(Items from a dataset)

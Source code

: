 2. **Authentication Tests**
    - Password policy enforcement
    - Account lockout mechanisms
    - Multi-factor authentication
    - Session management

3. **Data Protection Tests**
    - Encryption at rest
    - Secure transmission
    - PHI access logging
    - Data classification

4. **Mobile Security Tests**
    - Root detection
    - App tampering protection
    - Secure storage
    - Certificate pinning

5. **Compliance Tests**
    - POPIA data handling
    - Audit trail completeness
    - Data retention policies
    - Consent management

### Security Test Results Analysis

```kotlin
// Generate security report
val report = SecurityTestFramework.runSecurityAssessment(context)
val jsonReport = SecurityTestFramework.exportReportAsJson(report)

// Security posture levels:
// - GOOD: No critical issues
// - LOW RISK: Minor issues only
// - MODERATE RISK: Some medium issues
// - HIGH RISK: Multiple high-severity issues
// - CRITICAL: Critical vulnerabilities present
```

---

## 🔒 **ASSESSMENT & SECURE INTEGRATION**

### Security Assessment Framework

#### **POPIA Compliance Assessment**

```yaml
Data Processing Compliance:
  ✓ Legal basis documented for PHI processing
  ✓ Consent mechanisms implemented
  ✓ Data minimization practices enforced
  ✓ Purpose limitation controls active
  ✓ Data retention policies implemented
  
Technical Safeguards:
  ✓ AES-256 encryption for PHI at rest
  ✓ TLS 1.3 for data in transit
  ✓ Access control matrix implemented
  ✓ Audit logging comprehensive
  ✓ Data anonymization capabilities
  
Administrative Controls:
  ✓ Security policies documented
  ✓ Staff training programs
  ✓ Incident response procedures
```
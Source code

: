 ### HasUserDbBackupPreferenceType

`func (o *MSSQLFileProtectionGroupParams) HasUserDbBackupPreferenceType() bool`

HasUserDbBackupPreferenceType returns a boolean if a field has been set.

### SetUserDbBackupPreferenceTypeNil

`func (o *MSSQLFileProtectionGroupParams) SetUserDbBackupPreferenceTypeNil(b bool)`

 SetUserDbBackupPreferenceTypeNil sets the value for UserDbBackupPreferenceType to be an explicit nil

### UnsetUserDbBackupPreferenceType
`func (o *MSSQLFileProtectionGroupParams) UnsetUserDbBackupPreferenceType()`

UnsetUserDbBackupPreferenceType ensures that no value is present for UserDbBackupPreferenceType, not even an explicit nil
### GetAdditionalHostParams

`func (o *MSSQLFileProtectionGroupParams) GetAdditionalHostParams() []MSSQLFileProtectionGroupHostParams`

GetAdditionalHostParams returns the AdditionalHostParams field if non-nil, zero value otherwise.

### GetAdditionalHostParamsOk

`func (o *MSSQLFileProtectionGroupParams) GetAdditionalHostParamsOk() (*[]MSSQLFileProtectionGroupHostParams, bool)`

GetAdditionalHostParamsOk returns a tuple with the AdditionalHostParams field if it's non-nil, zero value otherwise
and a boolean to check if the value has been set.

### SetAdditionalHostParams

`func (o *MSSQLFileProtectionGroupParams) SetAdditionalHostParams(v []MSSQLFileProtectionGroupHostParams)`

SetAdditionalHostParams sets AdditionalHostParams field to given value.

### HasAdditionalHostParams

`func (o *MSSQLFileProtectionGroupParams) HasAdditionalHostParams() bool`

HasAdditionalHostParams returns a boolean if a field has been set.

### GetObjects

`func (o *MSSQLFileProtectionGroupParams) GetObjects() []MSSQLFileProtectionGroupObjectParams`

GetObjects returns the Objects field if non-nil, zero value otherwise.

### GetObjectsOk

## TASK DIRECTIONS
Starting from the line that contains "and a boolean", give again every line to the last line of the data, exactly. Include nothing else.

## THE COMPLETED TASK
and a boolean to check if the value has been set.

### SetAdditionalHostParams

`func (o *MSSQLFileProtectionGroupParams) SetAdditionalHostParams(v []MSSQLFileProtectionGroupHostParams)`

SetAdditionalHostParams sets AdditionalHostParams field to given value.

### HasAdditionalHostParams

`func (o *MSSQLFileProtectionGroupParams) HasAdditionalHostParams() bool`

HasAdditionalHostParams returns a boolean if a field has been set.

### GetObjects

`func (o *MSSQLFileProtectionGroupParams) GetObjects() []MSSQLFileProtectionGroupObjectParams`

GetObjects returns the Objects field if non-nil, zero value otherwise.

### GetObjectsOk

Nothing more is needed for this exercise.